Problem statement =>
Could you reproduce every record below exactly as written?

[Collected data]
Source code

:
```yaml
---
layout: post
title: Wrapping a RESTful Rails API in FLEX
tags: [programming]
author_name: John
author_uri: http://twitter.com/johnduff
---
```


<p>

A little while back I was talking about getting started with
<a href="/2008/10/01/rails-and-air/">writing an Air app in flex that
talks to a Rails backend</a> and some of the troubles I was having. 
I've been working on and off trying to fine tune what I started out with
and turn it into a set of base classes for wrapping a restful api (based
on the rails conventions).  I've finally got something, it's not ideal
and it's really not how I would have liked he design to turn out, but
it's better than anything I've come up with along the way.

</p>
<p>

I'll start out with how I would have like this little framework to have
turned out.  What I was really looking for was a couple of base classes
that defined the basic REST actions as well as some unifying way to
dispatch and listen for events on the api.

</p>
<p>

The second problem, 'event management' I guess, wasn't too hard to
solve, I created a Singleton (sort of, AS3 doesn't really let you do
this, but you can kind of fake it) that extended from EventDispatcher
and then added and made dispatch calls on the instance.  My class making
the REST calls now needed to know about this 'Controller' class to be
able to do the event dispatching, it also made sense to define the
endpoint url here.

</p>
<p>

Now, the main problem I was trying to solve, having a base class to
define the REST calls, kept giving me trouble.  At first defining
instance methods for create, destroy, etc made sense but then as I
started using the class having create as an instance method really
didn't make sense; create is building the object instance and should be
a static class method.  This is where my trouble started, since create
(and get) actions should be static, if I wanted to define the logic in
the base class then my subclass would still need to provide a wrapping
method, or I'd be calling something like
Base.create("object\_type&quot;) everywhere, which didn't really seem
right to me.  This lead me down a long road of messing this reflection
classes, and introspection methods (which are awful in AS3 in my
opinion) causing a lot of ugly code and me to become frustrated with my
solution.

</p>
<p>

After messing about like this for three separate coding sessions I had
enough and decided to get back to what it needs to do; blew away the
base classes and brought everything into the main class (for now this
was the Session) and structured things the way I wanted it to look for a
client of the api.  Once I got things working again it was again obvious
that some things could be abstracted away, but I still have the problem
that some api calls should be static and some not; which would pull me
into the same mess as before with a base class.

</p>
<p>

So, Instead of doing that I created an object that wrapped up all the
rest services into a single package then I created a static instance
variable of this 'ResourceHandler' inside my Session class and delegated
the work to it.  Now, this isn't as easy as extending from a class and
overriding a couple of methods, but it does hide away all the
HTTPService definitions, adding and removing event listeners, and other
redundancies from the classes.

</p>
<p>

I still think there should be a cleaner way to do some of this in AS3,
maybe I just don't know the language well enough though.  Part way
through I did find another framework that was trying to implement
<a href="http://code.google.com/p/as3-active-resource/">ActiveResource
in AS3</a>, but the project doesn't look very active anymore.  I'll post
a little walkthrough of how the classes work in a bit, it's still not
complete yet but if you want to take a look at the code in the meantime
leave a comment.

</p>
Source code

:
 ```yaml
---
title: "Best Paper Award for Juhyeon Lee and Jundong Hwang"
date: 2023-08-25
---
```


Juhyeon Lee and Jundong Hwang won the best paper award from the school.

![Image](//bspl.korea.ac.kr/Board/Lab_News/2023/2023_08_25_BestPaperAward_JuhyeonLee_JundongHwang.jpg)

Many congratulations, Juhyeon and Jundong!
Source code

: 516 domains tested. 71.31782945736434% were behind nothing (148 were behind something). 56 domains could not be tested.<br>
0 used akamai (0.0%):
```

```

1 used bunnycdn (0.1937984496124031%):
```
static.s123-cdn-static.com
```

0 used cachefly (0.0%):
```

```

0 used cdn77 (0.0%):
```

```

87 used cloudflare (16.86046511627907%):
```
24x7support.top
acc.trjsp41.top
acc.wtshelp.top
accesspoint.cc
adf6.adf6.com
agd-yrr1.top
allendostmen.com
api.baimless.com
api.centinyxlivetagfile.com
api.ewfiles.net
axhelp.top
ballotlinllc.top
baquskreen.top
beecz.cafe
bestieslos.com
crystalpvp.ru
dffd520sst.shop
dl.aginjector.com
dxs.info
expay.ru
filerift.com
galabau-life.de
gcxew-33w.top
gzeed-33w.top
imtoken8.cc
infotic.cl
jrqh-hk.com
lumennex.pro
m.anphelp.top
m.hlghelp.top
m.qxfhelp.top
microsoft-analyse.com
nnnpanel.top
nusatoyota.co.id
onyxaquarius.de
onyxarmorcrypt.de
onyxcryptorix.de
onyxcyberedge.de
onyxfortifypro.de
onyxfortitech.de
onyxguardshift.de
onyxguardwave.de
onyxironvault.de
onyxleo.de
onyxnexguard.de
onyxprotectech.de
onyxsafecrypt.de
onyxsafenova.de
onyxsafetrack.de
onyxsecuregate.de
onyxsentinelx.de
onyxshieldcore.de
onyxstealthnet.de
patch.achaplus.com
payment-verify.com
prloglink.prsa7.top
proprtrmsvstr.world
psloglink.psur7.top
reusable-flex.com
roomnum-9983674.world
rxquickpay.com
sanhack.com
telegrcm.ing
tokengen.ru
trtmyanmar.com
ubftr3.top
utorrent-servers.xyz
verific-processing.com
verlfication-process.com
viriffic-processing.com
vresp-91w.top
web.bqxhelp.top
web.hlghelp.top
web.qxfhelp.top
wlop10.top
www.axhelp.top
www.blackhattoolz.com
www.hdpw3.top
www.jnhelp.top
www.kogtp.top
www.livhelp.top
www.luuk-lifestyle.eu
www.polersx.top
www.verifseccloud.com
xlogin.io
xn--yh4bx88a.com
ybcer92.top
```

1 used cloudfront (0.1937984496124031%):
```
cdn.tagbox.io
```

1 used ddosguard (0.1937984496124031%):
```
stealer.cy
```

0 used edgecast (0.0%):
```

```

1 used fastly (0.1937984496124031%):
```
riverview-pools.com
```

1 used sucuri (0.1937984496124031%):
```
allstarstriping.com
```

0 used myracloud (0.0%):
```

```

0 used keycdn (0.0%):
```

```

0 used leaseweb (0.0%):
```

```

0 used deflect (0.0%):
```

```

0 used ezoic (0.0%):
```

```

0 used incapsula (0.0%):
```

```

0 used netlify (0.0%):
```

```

Response to the exercise =>
Source code

:
```yaml
---
layout: post
title: Wrapping a RESTful Rails API in FLEX
tags: [programming]
author_name: John
author_uri: http://twitter.com/johnduff
---
```


<p>

A little while back I was talking about getting started with
<a href="/2008/10/01/rails-and-air/">writing an Air app in flex that
talks to a Rails backend</a> and some of the troubles I was having. 
I've been working on and off trying to fine tune what I started out with
and turn it into a set of base classes for wrapping a restful api (based
on the rails conventions).  I've finally got something, it's not ideal
and it's really not how I would have liked he design to turn out, but
it's better than anything I've come up with along the way.

</p>
<p>

I'll start out with how I would have like this little framework to have
turned out.  What I was really looking for was a couple of base classes
that defined the basic REST actions as well as some unifying way to
dispatch and listen for events on the api.

</p>
<p>

The second problem, 'event management' I guess, wasn't too hard to
solve, I created a Singleton (sort of, AS3 doesn't really let you do
this, but you can kind of fake it) that extended from EventDispatcher
and then added and made dispatch calls on the instance.  My class making
the REST calls now needed to know about this 'Controller' class to be
able to do the event dispatching, it also made sense to define the
endpoint url here.

</p>
<p>

Now, the main problem I was trying to solve, having a base class to
define the REST calls, kept giving me trouble.  At first defining
instance methods for create, destroy, etc made sense but then as I
started using the class having create as an instance method really
didn't make sense; create is building the object instance and should be
a static class method.  This is where my trouble started, since create
(and get) actions should be static, if I wanted to define the logic in
the base class then my subclass would still need to provide a wrapping
method, or I'd be calling something like
Base.create("object\_type&quot;) everywhere, which didn't really seem
right to me.  This lead me down a long road of messing this reflection
classes, and introspection methods (which are awful in AS3 in my
opinion) causing a lot of ugly code and me to become frustrated with my
solution.

</p>
<p>

After messing about like this for three separate coding sessions I had
enough and decided to get back to what it needs to do; blew away the
base classes and brought everything into the main class (for now this
was the Session) and structured things the way I wanted it to look for a
client of the api.  Once I got things working again it was again obvious
that some things could be abstracted away, but I still have the problem
that some api calls should be static and some not; which would pull me
into the same mess as before with a base class.

</p>
<p>

So, Instead of doing that I created an object that wrapped up all the
rest services into a single package then I created a static instance
variable of this 'ResourceHandler' inside my Session class and delegated
the work to it.  Now, this isn't as easy as extending from a class and
overriding a couple of methods, but it does hide away all the
HTTPService definitions, adding and removing event listeners, and other
redundancies from the classes.

</p>
<p>

I still think there should be a cleaner way to do some of this in AS3,
maybe I just don't know the language well enough though.  Part way
through I did find another framework that was trying to implement
<a href="http://code.google.com/p/as3-active-resource/">ActiveResource
in AS3</a>, but the project doesn't look very active anymore.  I'll post
a little walkthrough of how the classes work in a bit, it's still not
complete yet but if you want to take a look at the code in the meantime
leave a comment.

</p>
Source code

:
 ```yaml
---
title: "Best Paper Award for Juhyeon Lee and Jundong Hwang"
date: 2023-08-25
---
```


Juhyeon Lee and Jundong Hwang won the best paper award from the school.

![Image](//bspl.korea.ac.kr/Board/Lab_News/2023/2023_08_25_BestPaperAward_JuhyeonLee_JundongHwang.jpg)

Many congratulations, Juhyeon and Jundong!
Source code

: 516 domains tested. 71.31782945736434% were behind nothing (148 were behind something). 56 domains could not be tested.<br>
0 used akamai (0.0%):
```

```

1 used bunnycdn (0.1937984496124031%):
```
static.s123-cdn-static.com
```

0 used cachefly (0.0%):
```

```

0 used cdn77 (0.0%):
```

```

87 used cloudflare (16.86046511627907%):
```
24x7support.top
acc.trjsp41.top
acc.wtshelp.top
accesspoint.cc
adf6.adf6.com
agd-yrr1.top
allendostmen.com
api.baimless.com
api.centinyxlivetagfile.com
api.ewfiles.net
axhelp.top
ballotlinllc.top
baquskreen.top
beecz.cafe
bestieslos.com
crystalpvp.ru
dffd520sst.shop
dl.aginjector.com
dxs.info
expay.ru
filerift.com
galabau-life.de
gcxew-33w.top
gzeed-33w.top
imtoken8.cc
infotic.cl
jrqh-hk.com
lumennex.pro
m.anphelp.top
m.hlghelp.top
m.qxfhelp.top
microsoft-analyse.com
nnnpanel.top
nusatoyota.co.id
onyxaquarius.de
onyxarmorcrypt.de
onyxcryptorix.de
onyxcyberedge.de
onyxfortifypro.de
onyxfortitech.de
onyxguardshift.de
onyxguardwave.de
onyxironvault.de
onyxleo.de
onyxnexguard.de
onyxprotectech.de
onyxsafecrypt.de
onyxsafenova.de
onyxsafetrack.de
onyxsecuregate.de
onyxsentinelx.de
onyxshieldcore.de
onyxstealthnet.de
patch.achaplus.com
payment-verify.com
prloglink.prsa7.top
proprtrmsvstr.world
psloglink.psur7.top
reusable-flex.com
roomnum-9983674.world
rxquickpay.com
sanhack.com
telegrcm.ing
tokengen.ru
trtmyanmar.com
ubftr3.top
utorrent-servers.xyz
verific-processing.com
verlfication-process.com
viriffic-processing.com
vresp-91w.top
web.bqxhelp.top
web.hlghelp.top
web.qxfhelp.top
wlop10.top
www.axhelp.top
www.blackhattoolz.com
www.hdpw3.top
www.jnhelp.top
www.kogtp.top
www.livhelp.top
www.luuk-lifestyle.eu
www.polersx.top
www.verifseccloud.com
xlogin.io
xn--yh4bx88a.com
ybcer92.top
```

1 used cloudfront (0.1937984496124031%):
```
cdn.tagbox.io
```

1 used ddosguard (0.1937984496124031%):
```
stealer.cy
```

0 used edgecast (0.0%):
```

```

1 used fastly (0.1937984496124031%):
```
riverview-pools.com
```

1 used sucuri (0.1937984496124031%):
```
allstarstriping.com
```

0 used myracloud (0.0%):
```

```

0 used keycdn (0.0%):
```

```

0 used leaseweb (0.0%):
```

```

0 used deflect (0.0%):
```

```

0 used ezoic (0.0%):
```

```

0 used incapsula (0.0%):
```

```

0 used netlify (0.0%):
```

```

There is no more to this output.